Top of Material to process
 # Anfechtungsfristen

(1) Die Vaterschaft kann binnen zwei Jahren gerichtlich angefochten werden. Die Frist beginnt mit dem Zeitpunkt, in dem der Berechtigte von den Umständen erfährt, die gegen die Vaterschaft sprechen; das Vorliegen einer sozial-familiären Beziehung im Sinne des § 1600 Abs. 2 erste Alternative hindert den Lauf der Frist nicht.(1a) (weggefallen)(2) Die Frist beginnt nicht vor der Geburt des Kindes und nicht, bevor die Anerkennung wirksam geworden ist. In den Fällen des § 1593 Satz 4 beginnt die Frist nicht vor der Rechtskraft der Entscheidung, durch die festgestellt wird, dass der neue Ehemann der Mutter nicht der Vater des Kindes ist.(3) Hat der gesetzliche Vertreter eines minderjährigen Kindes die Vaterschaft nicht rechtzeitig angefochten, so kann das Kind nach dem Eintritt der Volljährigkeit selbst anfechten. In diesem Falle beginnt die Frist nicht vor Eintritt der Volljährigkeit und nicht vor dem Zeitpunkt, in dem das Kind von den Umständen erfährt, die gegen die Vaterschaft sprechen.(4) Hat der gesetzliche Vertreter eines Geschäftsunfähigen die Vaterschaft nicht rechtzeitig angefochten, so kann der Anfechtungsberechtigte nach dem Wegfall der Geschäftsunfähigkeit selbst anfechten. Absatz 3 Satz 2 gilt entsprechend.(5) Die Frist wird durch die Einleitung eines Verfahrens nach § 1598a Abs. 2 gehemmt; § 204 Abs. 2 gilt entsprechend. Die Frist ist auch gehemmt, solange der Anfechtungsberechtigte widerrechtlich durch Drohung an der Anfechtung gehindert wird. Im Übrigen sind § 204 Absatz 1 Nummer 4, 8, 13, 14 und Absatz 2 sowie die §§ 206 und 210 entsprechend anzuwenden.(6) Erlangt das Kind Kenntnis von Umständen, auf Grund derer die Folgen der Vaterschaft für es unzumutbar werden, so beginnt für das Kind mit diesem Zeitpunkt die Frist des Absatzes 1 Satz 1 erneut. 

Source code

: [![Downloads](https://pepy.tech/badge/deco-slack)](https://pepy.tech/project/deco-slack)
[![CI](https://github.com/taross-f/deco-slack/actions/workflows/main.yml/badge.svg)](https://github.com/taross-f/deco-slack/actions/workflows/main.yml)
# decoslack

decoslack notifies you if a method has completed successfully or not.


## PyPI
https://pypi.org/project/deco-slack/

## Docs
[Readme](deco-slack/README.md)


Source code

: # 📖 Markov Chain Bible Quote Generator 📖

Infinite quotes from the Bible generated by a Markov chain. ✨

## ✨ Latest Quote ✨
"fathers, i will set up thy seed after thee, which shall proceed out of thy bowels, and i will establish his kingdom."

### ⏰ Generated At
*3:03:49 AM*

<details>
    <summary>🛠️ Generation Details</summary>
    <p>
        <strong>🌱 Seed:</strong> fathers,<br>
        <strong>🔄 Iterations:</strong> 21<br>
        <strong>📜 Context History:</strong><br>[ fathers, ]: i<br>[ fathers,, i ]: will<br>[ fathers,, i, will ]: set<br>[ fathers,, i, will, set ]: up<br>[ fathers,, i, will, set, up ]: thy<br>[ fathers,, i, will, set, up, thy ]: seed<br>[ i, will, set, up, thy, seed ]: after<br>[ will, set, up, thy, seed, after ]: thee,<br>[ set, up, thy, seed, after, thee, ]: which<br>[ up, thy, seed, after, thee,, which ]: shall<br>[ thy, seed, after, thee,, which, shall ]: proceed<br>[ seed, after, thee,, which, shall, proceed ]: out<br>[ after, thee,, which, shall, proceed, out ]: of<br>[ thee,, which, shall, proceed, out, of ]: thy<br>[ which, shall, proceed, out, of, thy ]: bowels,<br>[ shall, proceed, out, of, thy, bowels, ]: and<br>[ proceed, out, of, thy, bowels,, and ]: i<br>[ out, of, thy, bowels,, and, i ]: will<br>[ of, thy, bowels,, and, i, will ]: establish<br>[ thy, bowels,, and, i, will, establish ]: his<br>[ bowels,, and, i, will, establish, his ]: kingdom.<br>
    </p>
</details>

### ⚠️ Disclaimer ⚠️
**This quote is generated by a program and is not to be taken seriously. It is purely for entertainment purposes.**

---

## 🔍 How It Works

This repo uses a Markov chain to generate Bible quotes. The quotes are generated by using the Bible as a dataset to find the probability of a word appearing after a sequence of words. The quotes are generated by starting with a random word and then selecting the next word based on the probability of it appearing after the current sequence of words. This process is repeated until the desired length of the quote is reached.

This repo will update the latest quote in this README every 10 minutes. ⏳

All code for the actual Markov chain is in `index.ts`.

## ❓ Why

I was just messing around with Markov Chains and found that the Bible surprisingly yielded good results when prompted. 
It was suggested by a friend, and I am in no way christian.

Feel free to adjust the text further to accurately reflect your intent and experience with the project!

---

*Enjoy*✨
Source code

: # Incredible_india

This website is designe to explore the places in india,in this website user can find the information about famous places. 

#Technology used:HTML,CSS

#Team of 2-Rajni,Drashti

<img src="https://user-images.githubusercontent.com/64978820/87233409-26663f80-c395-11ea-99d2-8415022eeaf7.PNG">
Bottom of Material to process
▶ **How to complete this task**
Those lines of the records that contain the string "project" should be identified and copied.

▶ **Response**
: [![Downloads](https://pepy.tech/badge/deco-slack)](https://pepy.tech/project/deco-slack)
https://pypi.org/project/deco-slack/
Feel free to adjust the text further to accurately reflect your intent and experience with the project!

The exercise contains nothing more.